• _Work order_: Write the listing out again in full. Every character must match.
== Given data
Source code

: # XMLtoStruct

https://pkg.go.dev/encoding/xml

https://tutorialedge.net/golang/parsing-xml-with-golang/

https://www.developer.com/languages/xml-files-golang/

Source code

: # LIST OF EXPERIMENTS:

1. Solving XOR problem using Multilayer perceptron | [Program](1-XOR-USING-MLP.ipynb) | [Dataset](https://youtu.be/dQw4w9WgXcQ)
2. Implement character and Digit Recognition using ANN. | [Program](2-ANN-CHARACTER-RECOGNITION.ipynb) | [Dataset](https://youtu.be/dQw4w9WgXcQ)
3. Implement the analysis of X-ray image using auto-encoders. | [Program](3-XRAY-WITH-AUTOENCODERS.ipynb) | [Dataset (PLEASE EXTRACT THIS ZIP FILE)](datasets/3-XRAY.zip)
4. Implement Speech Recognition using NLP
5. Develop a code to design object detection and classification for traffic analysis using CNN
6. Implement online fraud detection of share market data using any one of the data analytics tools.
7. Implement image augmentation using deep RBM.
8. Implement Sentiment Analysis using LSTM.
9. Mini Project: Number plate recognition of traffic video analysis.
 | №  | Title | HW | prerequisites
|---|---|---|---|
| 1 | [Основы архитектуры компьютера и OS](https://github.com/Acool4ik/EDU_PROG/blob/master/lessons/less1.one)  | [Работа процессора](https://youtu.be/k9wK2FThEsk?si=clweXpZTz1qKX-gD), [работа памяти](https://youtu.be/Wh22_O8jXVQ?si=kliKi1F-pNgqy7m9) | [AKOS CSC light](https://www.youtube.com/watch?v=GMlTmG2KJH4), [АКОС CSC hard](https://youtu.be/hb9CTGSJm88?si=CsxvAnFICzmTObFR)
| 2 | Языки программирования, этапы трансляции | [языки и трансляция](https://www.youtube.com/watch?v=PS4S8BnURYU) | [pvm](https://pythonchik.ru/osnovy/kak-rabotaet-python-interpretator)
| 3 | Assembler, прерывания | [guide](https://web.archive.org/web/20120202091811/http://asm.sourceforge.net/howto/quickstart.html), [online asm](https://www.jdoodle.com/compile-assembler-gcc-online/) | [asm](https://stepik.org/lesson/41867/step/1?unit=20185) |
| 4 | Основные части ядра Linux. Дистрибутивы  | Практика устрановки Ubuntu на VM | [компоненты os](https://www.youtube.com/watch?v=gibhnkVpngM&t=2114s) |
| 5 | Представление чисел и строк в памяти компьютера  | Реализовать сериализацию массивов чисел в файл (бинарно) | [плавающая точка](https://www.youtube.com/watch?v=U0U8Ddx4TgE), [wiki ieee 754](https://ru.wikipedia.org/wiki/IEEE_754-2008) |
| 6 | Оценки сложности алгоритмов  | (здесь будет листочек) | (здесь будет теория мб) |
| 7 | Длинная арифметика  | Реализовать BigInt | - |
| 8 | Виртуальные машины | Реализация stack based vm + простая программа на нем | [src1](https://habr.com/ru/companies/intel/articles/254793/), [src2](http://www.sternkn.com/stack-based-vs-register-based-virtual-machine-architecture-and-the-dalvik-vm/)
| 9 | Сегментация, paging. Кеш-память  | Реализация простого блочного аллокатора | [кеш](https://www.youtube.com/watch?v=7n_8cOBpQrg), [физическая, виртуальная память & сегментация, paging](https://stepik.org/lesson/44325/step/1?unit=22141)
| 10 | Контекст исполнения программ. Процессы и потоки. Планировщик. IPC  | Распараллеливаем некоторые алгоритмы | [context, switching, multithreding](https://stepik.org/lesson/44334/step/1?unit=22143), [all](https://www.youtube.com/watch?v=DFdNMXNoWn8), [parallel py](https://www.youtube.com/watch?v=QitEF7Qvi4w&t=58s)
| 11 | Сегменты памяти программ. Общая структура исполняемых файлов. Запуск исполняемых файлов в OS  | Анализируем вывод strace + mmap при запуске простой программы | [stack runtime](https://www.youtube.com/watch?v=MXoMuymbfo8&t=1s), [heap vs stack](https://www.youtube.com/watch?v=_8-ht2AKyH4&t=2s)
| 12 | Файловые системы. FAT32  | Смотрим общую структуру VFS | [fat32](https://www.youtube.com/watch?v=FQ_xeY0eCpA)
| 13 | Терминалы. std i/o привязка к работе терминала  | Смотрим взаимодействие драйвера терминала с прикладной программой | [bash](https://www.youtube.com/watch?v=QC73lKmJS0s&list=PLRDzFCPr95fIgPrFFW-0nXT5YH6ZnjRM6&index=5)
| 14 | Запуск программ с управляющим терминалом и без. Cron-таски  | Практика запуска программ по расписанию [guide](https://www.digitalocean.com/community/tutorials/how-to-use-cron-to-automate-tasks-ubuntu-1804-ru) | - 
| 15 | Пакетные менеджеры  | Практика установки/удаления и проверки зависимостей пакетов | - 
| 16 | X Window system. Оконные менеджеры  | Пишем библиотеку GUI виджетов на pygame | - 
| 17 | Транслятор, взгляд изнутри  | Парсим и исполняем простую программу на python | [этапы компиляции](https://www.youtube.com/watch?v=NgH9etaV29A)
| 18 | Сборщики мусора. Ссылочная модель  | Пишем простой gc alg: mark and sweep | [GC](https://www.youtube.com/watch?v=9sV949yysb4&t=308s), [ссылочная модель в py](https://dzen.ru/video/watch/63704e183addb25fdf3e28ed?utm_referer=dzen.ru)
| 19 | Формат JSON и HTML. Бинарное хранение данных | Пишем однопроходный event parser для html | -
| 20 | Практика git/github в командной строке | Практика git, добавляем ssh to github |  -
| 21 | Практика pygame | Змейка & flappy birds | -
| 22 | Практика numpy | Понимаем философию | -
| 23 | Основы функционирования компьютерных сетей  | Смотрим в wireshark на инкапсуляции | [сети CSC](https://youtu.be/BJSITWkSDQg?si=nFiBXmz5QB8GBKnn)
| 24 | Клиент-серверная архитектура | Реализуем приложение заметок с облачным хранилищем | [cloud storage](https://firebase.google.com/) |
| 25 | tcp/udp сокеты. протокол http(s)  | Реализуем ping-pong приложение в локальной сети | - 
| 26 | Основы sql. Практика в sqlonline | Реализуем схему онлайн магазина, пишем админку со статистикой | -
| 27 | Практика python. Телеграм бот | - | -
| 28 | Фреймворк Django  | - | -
====
• _Written reply_:
Source code

: # XMLtoStruct

https://pkg.go.dev/encoding/xml

https://tutorialedge.net/golang/parsing-xml-with-golang/

https://www.developer.com/languages/xml-files-golang/

Source code

: # LIST OF EXPERIMENTS:

1. Solving XOR problem using Multilayer perceptron | [Program](1-XOR-USING-MLP.ipynb) | [Dataset](https://youtu.be/dQw4w9WgXcQ)
2. Implement character and Digit Recognition using ANN. | [Program](2-ANN-CHARACTER-RECOGNITION.ipynb) | [Dataset](https://youtu.be/dQw4w9WgXcQ)
3. Implement the analysis of X-ray image using auto-encoders. | [Program](3-XRAY-WITH-AUTOENCODERS.ipynb) | [Dataset (PLEASE EXTRACT THIS ZIP FILE)](datasets/3-XRAY.zip)
4. Implement Speech Recognition using NLP
5. Develop a code to design object detection and classification for traffic analysis using CNN
6. Implement online fraud detection of share market data using any one of the data analytics tools.
7. Implement image augmentation using deep RBM.
8. Implement Sentiment Analysis using LSTM.
9. Mini Project: Number plate recognition of traffic video analysis.
 | №  | Title | HW | prerequisites
|---|---|---|---|
| 1 | [Основы архитектуры компьютера и OS](https://github.com/Acool4ik/EDU_PROG/blob/master/lessons/less1.one)  | [Работа процессора](https://youtu.be/k9wK2FThEsk?si=clweXpZTz1qKX-gD), [работа памяти](https://youtu.be/Wh22_O8jXVQ?si=kliKi1F-pNgqy7m9) | [AKOS CSC light](https://www.youtube.com/watch?v=GMlTmG2KJH4), [АКОС CSC hard](https://youtu.be/hb9CTGSJm88?si=CsxvAnFICzmTObFR)
| 2 | Языки программирования, этапы трансляции | [языки и трансляция](https://www.youtube.com/watch?v=PS4S8BnURYU) | [pvm](https://pythonchik.ru/osnovy/kak-rabotaet-python-interpretator)
| 3 | Assembler, прерывания | [guide](https://web.archive.org/web/20120202091811/http://asm.sourceforge.net/howto/quickstart.html), [online asm](https://www.jdoodle.com/compile-assembler-gcc-online/) | [asm](https://stepik.org/lesson/41867/step/1?unit=20185) |
| 4 | Основные части ядра Linux. Дистрибутивы  | Практика устрановки Ubuntu на VM | [компоненты os](https://www.youtube.com/watch?v=gibhnkVpngM&t=2114s) |
| 5 | Представление чисел и строк в памяти компьютера  | Реализовать сериализацию массивов чисел в файл (бинарно) | [плавающая точка](https://www.youtube.com/watch?v=U0U8Ddx4TgE), [wiki ieee 754](https://ru.wikipedia.org/wiki/IEEE_754-2008) |
| 6 | Оценки сложности алгоритмов  | (здесь будет листочек) | (здесь будет теория мб) |
| 7 | Длинная арифметика  | Реализовать BigInt | - |
| 8 | Виртуальные машины | Реализация stack based vm + простая программа на нем | [src1](https://habr.com/ru/companies/intel/articles/254793/), [src2](http://www.sternkn.com/stack-based-vs-register-based-virtual-machine-architecture-and-the-dalvik-vm/)
| 9 | Сегментация, paging. Кеш-память  | Реализация простого блочного аллокатора | [кеш](https://www.youtube.com/watch?v=7n_8cOBpQrg), [физическая, виртуальная память & сегментация, paging](https://stepik.org/lesson/44325/step/1?unit=22141)
| 10 | Контекст исполнения программ. Процессы и потоки. Планировщик. IPC  | Распараллеливаем некоторые алгоритмы | [context, switching, multithreding](https://stepik.org/lesson/44334/step/1?unit=22143), [all](https://www.youtube.com/watch?v=DFdNMXNoWn8), [parallel py](https://www.youtube.com/watch?v=QitEF7Qvi4w&t=58s)
| 11 | Сегменты памяти программ. Общая структура исполняемых файлов. Запуск исполняемых файлов в OS  | Анализируем вывод strace + mmap при запуске простой программы | [stack runtime](https://www.youtube.com/watch?v=MXoMuymbfo8&t=1s), [heap vs stack](https://www.youtube.com/watch?v=_8-ht2AKyH4&t=2s)
| 12 | Файловые системы. FAT32  | Смотрим общую структуру VFS | [fat32](https://www.youtube.com/watch?v=FQ_xeY0eCpA)
| 13 | Терминалы. std i/o привязка к работе терминала  | Смотрим взаимодействие драйвера терминала с прикладной программой | [bash](https://www.youtube.com/watch?v=QC73lKmJS0s&list=PLRDzFCPr95fIgPrFFW-0nXT5YH6ZnjRM6&index=5)
| 14 | Запуск программ с управляющим терминалом и без. Cron-таски  | Практика запуска программ по расписанию [guide](https://www.digitalocean.com/community/tutorials/how-to-use-cron-to-automate-tasks-ubuntu-1804-ru) | - 
| 15 | Пакетные менеджеры  | Практика установки/удаления и проверки зависимостей пакетов | - 
| 16 | X Window system. Оконные менеджеры  | Пишем библиотеку GUI виджетов на pygame | - 
| 17 | Транслятор, взгляд изнутри  | Парсим и исполняем простую программу на python | [этапы компиляции](https://www.youtube.com/watch?v=NgH9etaV29A)
| 18 | Сборщики мусора. Ссылочная модель  | Пишем простой gc alg: mark and sweep | [GC](https://www.youtube.com/watch?v=9sV949yysb4&t=308s), [ссылочная модель в py](https://dzen.ru/video/watch/63704e183addb25fdf3e28ed?utm_referer=dzen.ru)
| 19 | Формат JSON и HTML. Бинарное хранение данных | Пишем однопроходный event parser для html | -
| 20 | Практика git/github в командной строке | Практика git, добавляем ssh to github |  -
| 21 | Практика pygame | Змейка & flappy birds | -
| 22 | Практика numpy | Понимаем философию | -
| 23 | Основы функционирования компьютерных сетей  | Смотрим в wireshark на инкапсуляции | [сети CSC](https://youtu.be/BJSITWkSDQg?si=nFiBXmz5QB8GBKnn)
| 24 | Клиент-серверная архитектура | Реализуем приложение заметок с облачным хранилищем | [cloud storage](https://firebase.google.com/) |
| 25 | tcp/udp сокеты. протокол http(s)  | Реализуем ping-pong приложение в локальной сети | - 
| 26 | Основы sql. Практика в sqlonline | Реализуем схему онлайн магазина, пишем админку со статистикой | -
| 27 | Практика python. Телеграм бот | - | -
| 28 | Фреймворк Django  | - | -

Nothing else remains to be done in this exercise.